Cripes, it’s been a chilly one lately, hasn’t it? Icy roads have been negotiated at twenty miles per hour, chilblains have multiplied (one finger has been suffering since September so you can only imagine the state it is in now) and the electric blanket has been working over time, mainly due to our currently-only-half-functioning central heating that results in a maison of arctic proportions. But hey, we’re doing better than last week where no heating or hot water was had whatsoever for three solid siberian days. And boy did we know about it.
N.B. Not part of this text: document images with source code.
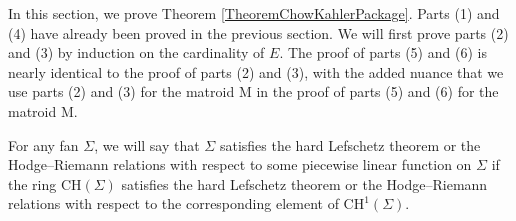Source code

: \documentclass[11pt,reqno]{amsart}
\theoremstyle{definition}
\theoremstyle{remark}
\renewcommand{\(}{\left(}
\renewcommand{\)}{\right)}
\newcommand{\<}{\left<}
\renewcommand{\>}{\right>}
\begin{document}
In this section, we prove Theorem \ref{TheoremChowKahlerPackage}.
Parts (1) and (4) have already been proved in the previous section.  We will first prove parts (2) and (3) by induction on the cardinality of $E$.
The proof of parts (5) and (6) is nearly identical to the proof of parts (2) and (3), with the added nuance that 
we use parts (2) and (3) for the matroid $\mathrm{M}$ in the proof of parts (5) and (6) for the matroid $\mathrm{M}$.

For any fan $\Sigma$, we will say that $\Sigma$ satisfies the hard Lefschetz theorem or the Hodge--Riemann
relations with respect to some piecewise linear function on $\Sigma$ if the ring $\mathrm{CH}(\Sigma)$ satisfies
the hard Lefschetz theorem or the Hodge--Riemann relations with respect to the corresponding element of $\mathrm{CH}^1(\Sigma)$.
\end{document}

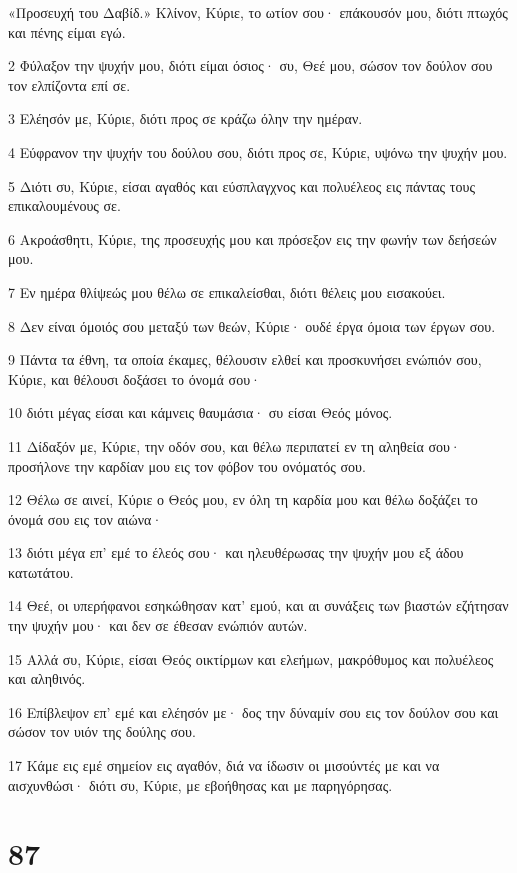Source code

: \par «Προσευχή του Δαβίδ.» Κλίνον, Κύριε, το ωτίον σου· επάκουσόν μου, διότι πτωχός και πένης είμαι εγώ.
\par 2 Φύλαξον την ψυχήν μου, διότι είμαι όσιος· συ, Θεέ μου, σώσον τον δούλον σου τον ελπίζοντα επί σε.
\par 3 Ελέησόν με, Κύριε, διότι προς σε κράζω όλην την ημέραν.
\par 4 Εύφρανον την ψυχήν του δούλου σου, διότι προς σε, Κύριε, υψόνω την ψυχήν μου.
\par 5 Διότι συ, Κύριε, είσαι αγαθός και εύσπλαγχνος και πολυέλεος εις πάντας τους επικαλουμένους σε.
\par 6 Ακροάσθητι, Κύριε, της προσευχής μου και πρόσεξον εις την φωνήν των δεήσεών μου.
\par 7 Εν ημέρα θλίψεώς μου θέλω σε επικαλείσθαι, διότι θέλεις μου εισακούει.
\par 8 Δεν είναι όμοιός σου μεταξύ των θεών, Κύριε· ουδέ έργα όμοια των έργων σου.
\par 9 Πάντα τα έθνη, τα οποία έκαμες, θέλουσιν ελθεί και προσκυνήσει ενώπιόν σου, Κύριε, και θέλουσι δοξάσει το όνομά σου·
\par 10 διότι μέγας είσαι και κάμνεις θαυμάσια· συ είσαι Θεός μόνος.
\par 11 Δίδαξόν με, Κύριε, την οδόν σου, και θέλω περιπατεί εν τη αληθεία σου· προσήλονε την καρδίαν μου εις τον φόβον του ονόματός σου.
\par 12 Θέλω σε αινεί, Κύριε ο Θεός μου, εν όλη τη καρδία μου και θέλω δοξάζει το όνομά σου εις τον αιώνα·
\par 13 διότι μέγα επ' εμέ το έλεός σου· και ηλευθέρωσας την ψυχήν μου εξ άδου κατωτάτου.
\par 14 Θεέ, οι υπερήφανοι εσηκώθησαν κατ' εμού, και αι συνάξεις των βιαστών εζήτησαν την ψυχήν μου· και δεν σε έθεσαν ενώπιόν αυτών.
\par 15 Αλλά συ, Κύριε, είσαι Θεός οικτίρμων και ελεήμων, μακρόθυμος και πολυέλεος και αληθινός.
\par 16 Επίβλεψον επ' εμέ και ελέησόν με· δος την δύναμίν σου εις τον δούλον σου και σώσον τον υιόν της δούλης σου.
\par 17 Κάμε εις εμέ σημείον εις αγαθόν, διά να ίδωσιν οι μισούντές με και να αισχυνθώσι· διότι συ, Κύριε, με εβοήθησας και με παρηγόρησας.

\chapter{87}

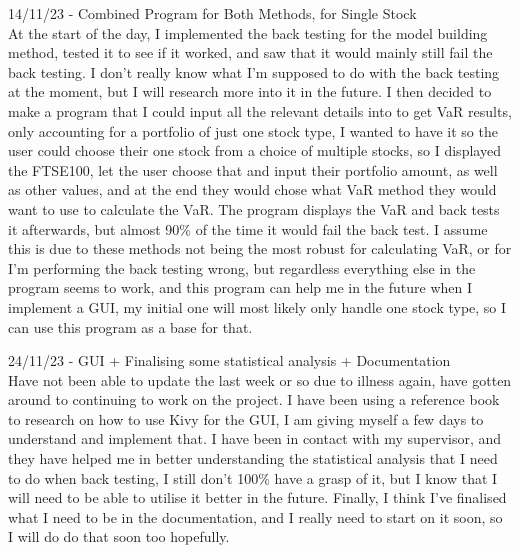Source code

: \documentclass{article}
\begin{document}
14/11/23 - Combined Program for Both Methods, for Single Stock\\
At the start of the day, I implemented the back testing for the model building method, tested it to see if it worked, and saw that it would mainly still fail the back testing. I don't really know what I'm supposed to do with the back testing at the moment, but I will research more into it in the future. I then decided to make a program that I could input all the relevant details into to get VaR results, only accounting for a portfolio of just one stock type, I wanted to have it so the user could choose their one stock from a choice of multiple stocks, so I displayed the FTSE100, let the user choose that and input their portfolio amount, as well as other values, and at the end they would chose what VaR method they would want to use to calculate the VaR. The program displays the VaR and back tests it afterwards, but almost 90\% of the time it would fail the back test. I assume this is due to these methods not being the most robust for calculating VaR, or for I'm performing the back testing wrong, but regardless everything else in the program seems to work, and this program can help me in the future when I implement a GUI, my initial one will most likely only handle one stock type, so I can use this program as a base for that.\\\vspace{0.3cm}

24/11/23 - GUI + Finalising some statistical analysis + Documentation\\
Have not been able to update the last week or so due to illness again, have gotten around to continuing to work on the project. I have been using a reference book to research on how to use Kivy for the GUI, I am giving myself a few days to understand and implement that. I have been in contact with my supervisor, and they have helped me in better understanding the statistical analysis that I need to do when back testing, I still don't 100\% have a grasp of it, but I know that I will need to be able to utilise it better in the future. Finally, I think I've finalised what I need to be in the documentation, and I really need to start on it soon, so I will do do that soon too hopefully.\\\vspace{0.3cm}
\end{document}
I’m having a bit of a Photoshop (or lack thereof) ‘mare at the moment, meaning the umpteen drafted posts I’d lovingly written (1514 words in some cases- I know, carried away would not even begin to cover it) are on hold for the time being. Très frustrating my friend, très frustrating. But it’s not just technology that has let the side down. I’ve been feeling especially uninspired recently. As in, my enthusiasm for life and precisely everything within has been on the floor. In my twenty years of existence (still staggers me that I’m out of my teens) I’ve never experienced a lull like it. But I’ve had a stern word with myself, decided this just won’t do and scored myself a little creative job on the side; a supplement to Literary & Talent Management and the solution, it would seem, to my once spiritless state of mind.
I’m not consistently high on life just yet, but I’ve had an absolutely TOP day today flexing my social media muscles, getting snap-happy and cracking out some copy. Not only are the surroundings oooozing inspiration, but my new “office” is warm! I can take the gloves off when typing, it’s AMAZING.
Hope you are surviving the chilly spell!